I met Al Martens, a snowbird from South Dakota, in the resort’s Silvercraft Shop where he and five others were making sterling silver jewelry. He stays so busy here that he jokingly says he looks forward to going home in the spring to rest.

Tucson has some amazing attractions, interesting enough to lure us away from the RV resort.

Our first stop was the Pima Air & Space Museum, one of the largest aviation museums in the world. The collection of about 300 planes includes the world’s smallest, the Starr Bumble Bee with a 61⁄2-foot wingspan, and the world’s fastest, the SR-71 Blackbird with a top speed of 2,500 mph, which is Mach 3.5, or more than three times the speed of sound. The one that caught my eye was the B-377 Super Guppy, a large, wide-bodied cargo plane. Not to be missed is the bus tour of the 309th Aerospace Maintenance and Regeneration Group (AMARG), also known as the “Boneyard.” A storage facility for more than 4,400 aircraft, it’s also a moneymaker. Between sales of parts and aircraft put back into service, there’s a return of $22 for every dollar spent.

Many of the 300 museum volunteers have a military or commercial airline background. Our guide on the Boneyard tour, Chuck Osborn, spent more than 30 years as a pilot. Although he claimed to volunteer at Pima “to get out of nasty chores around the house,” his passion for aviation was evident.

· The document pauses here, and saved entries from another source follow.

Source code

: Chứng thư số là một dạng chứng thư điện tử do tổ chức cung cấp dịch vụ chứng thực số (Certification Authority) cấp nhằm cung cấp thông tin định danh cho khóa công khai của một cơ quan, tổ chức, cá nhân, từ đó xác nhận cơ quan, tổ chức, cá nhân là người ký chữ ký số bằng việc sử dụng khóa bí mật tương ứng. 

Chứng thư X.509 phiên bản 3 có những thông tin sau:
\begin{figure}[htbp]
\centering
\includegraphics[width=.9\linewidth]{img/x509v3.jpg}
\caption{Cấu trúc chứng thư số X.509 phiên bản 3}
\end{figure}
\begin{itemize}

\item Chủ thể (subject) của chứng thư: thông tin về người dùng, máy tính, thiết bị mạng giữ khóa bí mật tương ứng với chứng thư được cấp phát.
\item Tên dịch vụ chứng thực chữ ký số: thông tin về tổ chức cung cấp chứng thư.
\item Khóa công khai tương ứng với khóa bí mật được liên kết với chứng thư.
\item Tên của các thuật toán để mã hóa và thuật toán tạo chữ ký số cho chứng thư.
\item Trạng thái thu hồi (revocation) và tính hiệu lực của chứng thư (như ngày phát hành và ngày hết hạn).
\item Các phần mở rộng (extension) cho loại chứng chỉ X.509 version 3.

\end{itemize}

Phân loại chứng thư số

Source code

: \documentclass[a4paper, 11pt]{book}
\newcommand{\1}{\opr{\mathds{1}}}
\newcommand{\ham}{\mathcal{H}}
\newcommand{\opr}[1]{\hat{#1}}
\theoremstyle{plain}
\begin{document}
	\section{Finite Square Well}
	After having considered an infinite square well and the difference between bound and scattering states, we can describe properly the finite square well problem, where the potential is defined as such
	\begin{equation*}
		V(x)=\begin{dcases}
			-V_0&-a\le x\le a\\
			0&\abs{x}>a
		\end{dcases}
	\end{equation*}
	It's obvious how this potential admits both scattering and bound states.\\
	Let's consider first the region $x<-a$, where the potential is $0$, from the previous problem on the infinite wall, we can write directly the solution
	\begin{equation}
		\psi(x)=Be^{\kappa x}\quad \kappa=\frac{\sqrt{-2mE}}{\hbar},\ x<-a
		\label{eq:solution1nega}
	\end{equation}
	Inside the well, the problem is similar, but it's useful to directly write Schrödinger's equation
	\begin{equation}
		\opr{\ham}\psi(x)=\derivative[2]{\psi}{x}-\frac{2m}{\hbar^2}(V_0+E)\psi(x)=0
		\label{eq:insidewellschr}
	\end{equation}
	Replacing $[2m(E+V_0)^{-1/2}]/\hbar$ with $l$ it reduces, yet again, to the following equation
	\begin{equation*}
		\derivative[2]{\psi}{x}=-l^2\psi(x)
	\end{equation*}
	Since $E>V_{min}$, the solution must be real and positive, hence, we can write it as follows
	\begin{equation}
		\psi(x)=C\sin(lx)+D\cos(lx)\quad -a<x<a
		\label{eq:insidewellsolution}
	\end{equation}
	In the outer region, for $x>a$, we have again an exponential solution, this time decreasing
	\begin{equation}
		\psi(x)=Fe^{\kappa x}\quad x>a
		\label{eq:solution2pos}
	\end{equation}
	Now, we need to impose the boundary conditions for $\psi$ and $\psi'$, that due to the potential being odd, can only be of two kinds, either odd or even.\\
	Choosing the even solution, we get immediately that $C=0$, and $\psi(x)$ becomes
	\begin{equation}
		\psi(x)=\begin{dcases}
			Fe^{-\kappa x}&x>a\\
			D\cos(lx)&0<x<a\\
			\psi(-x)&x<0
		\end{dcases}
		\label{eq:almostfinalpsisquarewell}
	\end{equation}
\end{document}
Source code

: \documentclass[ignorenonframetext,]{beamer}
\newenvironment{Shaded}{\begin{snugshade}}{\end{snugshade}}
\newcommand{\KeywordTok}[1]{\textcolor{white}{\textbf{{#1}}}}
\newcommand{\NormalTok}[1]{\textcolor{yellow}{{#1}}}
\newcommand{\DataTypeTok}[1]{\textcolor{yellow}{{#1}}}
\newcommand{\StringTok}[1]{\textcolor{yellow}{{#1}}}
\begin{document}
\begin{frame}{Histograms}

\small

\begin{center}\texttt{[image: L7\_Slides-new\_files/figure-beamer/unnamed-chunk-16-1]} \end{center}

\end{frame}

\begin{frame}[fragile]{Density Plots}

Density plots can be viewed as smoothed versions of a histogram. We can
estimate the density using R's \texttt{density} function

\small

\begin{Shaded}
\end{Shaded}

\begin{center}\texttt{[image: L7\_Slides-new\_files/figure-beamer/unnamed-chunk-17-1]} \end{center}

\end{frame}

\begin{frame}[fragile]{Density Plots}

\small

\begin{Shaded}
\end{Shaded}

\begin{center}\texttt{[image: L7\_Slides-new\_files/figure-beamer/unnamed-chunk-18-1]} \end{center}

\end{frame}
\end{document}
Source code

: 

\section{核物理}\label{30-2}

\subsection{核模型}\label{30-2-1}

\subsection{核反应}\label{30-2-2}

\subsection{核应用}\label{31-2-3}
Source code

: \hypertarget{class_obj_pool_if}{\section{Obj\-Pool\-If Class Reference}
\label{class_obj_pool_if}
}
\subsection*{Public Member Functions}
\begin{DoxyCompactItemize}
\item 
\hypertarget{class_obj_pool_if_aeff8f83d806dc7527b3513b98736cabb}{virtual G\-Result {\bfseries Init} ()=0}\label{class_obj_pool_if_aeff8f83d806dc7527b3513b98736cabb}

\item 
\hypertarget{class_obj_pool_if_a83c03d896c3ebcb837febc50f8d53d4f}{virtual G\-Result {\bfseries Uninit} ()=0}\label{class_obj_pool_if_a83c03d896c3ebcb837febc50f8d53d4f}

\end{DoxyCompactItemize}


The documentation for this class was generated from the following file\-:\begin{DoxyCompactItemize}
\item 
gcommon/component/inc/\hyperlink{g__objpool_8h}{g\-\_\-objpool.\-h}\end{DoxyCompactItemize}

Late one afternoon we drove through Saguaro National Park East. Cactus Forest Drive is a combination one- and two-way eight-mile loop. We stopped to hike the paved hiking trails, although plenty of unpaved trails exist. The saguaros stood like giant stick figures with arms raised to a watermelon sky. The only thing missing was a cowboy riding off into the sunset.

Plenty of cowboys can be found at Old Tucson Studios. John Wayne and Clint Eastwood are among the Hollywood legends who starred in some of the 300-plus movies and TV projects that have been filmed at Old Tucson since 1939. Today it’s a movie studio and theme park. We watched Billy the Kid in a shootout with two other actors, rode in a stagecoach and watched a show in the saloon.

The Arizona-Sonora Desert Museum is just a few miles past Old Tucson. “Museum” is a bit of a misnomer; it’s as much zoo and botanical garden as it is natural history museum. About 85 percent of the museum is outdoors, with exhibits re-creating the natural landscape. Native plants and animals, including American black bears, mountain lions and endangered Mexican wolves, roam in enclosed desert habitats. The Earth Sciences Center houses a fascinating collection of minerals from the Sonoran Desert region of Arizona, Sonora and Baja, California. The cool air in the center’s artificial cave offers a welcome respite from the warm desert temperatures.

When I saw a photograph of Mission San Xavier del Bac, I added it to my must-see list. Also known as the White Dove of the Desert, this magnificent building blends Moorish, Byzantine and late Mexican Renaissance architecture. In 1692 Father Kino, a Jesuit missionary, came to the area. Eight years later he laid the foundation for the first church. The current church, completed in 1797, serves an active parish. Standing in the plaza, I could imagine generations of baptisms, marriages and funerals being performed there.

Given the pleasant climate, we were eager to play golf. Golfers have many options in Tucson. We tried three courses. Voyager RV Resort has a nine-hole par-3 course, perfect for a quick game. The city-owned Fred Enke Golf Course is a few miles from Voyager. The Preserve Golf Club at SaddleBrooke was about an hour away, but it was worth the drive. Online, we booked a reasonably priced twilight tee time (after 2 p.m.).

I was reapplying sunscreen on the 14th hole when my cell phone rang. Our neighbor, back home in Colorado, called to say 8 inches of snow was covering our driveway. I smiled at our good decision to spend a few weeks lounging in the Arizona sun before heading home for the holidays.